Selon le journal, le joueur de l’AS Roma s’est distingué par une remarquable régularité, une grande maturité et une solidité mentale impressionnante. Son penalty transformé face au Nigeria, exécuté avec un calme olympien dans un contexte de très forte pression, est cité comme l’une des illustrations majeures de son caractère et de sa fiabilité dans les moments décisifs.
Les analystes italiens mettent également en avant la propreté de ses prestations, soulignant sa capacité à enchaîner les rencontres sans commettre la moindre erreur notable. À leurs yeux, El Aynaoui a dominé le milieu de terrain tout au long du tournoi, imposant son tempo, son intelligence de jeu et une constance rare à ce niveau.
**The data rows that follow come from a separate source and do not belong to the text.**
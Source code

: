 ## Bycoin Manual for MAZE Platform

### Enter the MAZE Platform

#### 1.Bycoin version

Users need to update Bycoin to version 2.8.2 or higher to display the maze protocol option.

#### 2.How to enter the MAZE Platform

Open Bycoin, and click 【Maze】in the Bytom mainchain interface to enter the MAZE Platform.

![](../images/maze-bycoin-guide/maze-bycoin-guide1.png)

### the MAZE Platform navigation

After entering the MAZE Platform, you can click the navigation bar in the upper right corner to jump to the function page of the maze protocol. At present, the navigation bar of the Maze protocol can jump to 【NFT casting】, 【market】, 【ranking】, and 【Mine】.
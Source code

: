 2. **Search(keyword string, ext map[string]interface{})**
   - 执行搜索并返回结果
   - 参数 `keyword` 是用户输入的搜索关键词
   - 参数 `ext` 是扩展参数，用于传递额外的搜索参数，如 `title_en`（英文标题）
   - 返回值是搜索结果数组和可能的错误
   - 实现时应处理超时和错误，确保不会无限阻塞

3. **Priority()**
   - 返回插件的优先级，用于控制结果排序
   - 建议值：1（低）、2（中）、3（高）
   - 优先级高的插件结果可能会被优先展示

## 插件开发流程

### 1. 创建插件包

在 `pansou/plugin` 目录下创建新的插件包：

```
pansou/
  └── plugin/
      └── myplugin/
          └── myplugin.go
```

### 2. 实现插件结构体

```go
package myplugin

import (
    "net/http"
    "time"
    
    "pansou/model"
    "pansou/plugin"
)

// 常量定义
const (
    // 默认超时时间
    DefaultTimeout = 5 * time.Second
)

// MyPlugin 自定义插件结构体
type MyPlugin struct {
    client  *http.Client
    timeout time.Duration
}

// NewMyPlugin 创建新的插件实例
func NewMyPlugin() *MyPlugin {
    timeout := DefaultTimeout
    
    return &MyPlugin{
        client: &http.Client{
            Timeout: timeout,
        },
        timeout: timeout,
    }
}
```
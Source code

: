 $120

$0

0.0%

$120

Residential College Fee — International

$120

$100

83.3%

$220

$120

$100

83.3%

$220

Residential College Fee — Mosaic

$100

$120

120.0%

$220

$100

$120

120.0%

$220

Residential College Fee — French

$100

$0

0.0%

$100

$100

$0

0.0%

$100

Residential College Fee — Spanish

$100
À seulement 24 ans, le milieu marocain s’apprête désormais à disputer une finale continentale devant son public, un défi que la presse italienne juge parfaitement en adéquation avec son tempérament. Le sélectionneur national Walid Regragui n’a d’ailleurs pas hésité à le qualifier de « joueur exceptionnel », confirmant la place centrale qu’il occupe désormais dans l’architecture tactique des Lions de l’Atlas.
À Rome, l’enthousiasme est tout aussi palpable. Le staff technique dirigé par Gian Piero Gasperini, la direction sportive et les supporters suivent de près le parcours du Marocain, dont le sérieux, la discipline et la capacité d’adaptation rapide ont déjà conquis le vestiaire romain.
À l’issue de la CAN, Neil El Aynaoui est attendu dans la capitale italienne avec un statut encore renforcé, porté par une compétition qui l’a propulsé parmi les milieux de terrain les plus en vue du football africain et sur la scène internationale.